> serial_half is a 1-column list of 10-digit
> numbers. I'm doing a select distinct because I
> believe there may be duplicates in that column.
>
> The misunderstanding on my end came because
> serial_half was a 60MB text file, but when it was
> inserted into postgres, it became 345MB (6.8
> million rows has a lot of bloat apparently).
>
> So the temp-sort space for 345MB could easily
> surpass the 1GB I had on my hard disk. Although
> how anyone can take a 60MB text file and turn it
> into > 1GB is beyond me.
Sigh. Y'all like the sweeping statement, which got you in a bit of
trouble the first time too :)
Without knowing your schema, I can't say why you have *exactly* the
storage requirement you see. But, you have chosen the absolute worst
case for *any* relational database: a schema with only a single, very
small column.
For Postgres (and other DBs, but the details will vary) there is a 36
byte overhead per row to manage the tuple and the transaction
behavior. So if you stored your data as int8 (int4 is too small for 10
digits, right?) I see an average usage of slightly over 44 bytes per
row (36+8). So, for 6.8 million rows, you will require 300MB. I'm
guessing that you are using char(10) fields, which gives 50 bytes/row
or a total of 340MB, which matches your number to two digits.

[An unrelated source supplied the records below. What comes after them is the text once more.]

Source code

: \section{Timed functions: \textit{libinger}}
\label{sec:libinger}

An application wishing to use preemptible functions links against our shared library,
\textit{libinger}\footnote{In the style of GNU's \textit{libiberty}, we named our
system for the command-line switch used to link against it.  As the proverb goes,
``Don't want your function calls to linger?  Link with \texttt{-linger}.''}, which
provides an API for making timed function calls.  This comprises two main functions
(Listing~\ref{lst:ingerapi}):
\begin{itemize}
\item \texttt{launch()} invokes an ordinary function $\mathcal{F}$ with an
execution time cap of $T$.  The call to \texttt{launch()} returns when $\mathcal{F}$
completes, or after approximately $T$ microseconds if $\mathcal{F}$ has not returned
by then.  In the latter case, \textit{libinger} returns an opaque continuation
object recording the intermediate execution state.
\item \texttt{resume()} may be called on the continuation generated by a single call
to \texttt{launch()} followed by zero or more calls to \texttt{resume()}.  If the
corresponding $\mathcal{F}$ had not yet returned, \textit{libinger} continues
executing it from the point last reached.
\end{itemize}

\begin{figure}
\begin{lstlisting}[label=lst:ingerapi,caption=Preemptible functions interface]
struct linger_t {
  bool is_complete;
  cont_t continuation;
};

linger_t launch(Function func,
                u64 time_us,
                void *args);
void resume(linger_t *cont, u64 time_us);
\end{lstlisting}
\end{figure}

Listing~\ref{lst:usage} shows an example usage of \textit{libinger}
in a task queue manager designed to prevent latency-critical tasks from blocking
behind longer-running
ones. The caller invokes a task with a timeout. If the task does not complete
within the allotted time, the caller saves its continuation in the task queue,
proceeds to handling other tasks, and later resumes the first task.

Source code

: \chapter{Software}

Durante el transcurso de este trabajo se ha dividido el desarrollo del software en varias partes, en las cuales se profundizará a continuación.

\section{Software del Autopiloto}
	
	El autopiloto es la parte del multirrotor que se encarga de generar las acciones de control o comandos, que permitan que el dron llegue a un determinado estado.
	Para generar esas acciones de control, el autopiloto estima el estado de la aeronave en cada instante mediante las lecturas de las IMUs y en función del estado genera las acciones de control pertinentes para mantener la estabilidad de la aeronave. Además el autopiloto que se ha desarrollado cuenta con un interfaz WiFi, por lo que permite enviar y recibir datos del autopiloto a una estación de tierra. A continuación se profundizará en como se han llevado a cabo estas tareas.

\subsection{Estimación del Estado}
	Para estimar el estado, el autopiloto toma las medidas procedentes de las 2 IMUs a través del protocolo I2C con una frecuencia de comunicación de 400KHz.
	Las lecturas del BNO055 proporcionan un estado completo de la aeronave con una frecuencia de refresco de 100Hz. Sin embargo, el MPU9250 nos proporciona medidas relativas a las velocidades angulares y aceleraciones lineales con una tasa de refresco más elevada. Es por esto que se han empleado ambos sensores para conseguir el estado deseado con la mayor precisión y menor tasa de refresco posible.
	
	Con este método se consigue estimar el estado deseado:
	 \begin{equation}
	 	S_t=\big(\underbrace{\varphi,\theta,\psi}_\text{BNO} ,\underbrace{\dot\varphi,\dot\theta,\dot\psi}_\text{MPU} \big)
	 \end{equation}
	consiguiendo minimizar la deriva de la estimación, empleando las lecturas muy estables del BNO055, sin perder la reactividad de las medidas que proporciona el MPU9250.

Note that the tuple header size will stay the same (with possibly some
modest occasional bumps) for rows with more columns, so the overhead
decreases as you increase the number of columns in your tables.
By the way, I was going to say to RTFM, but I see a big blank spot on
this topic (I could have sworn that some of the info posted to the
mailing lists on this topic had made it into the manual, but maybe
not).
Does anyone see where this is in the docs, or have an interest in
writing a bit? The place is doc/src/sgml/storage.sgml and page.sgml
...
Good luck.
- Thomas
--
Thomas Lockhart lockhart@alumni.caltech.edu
South Pasadena, California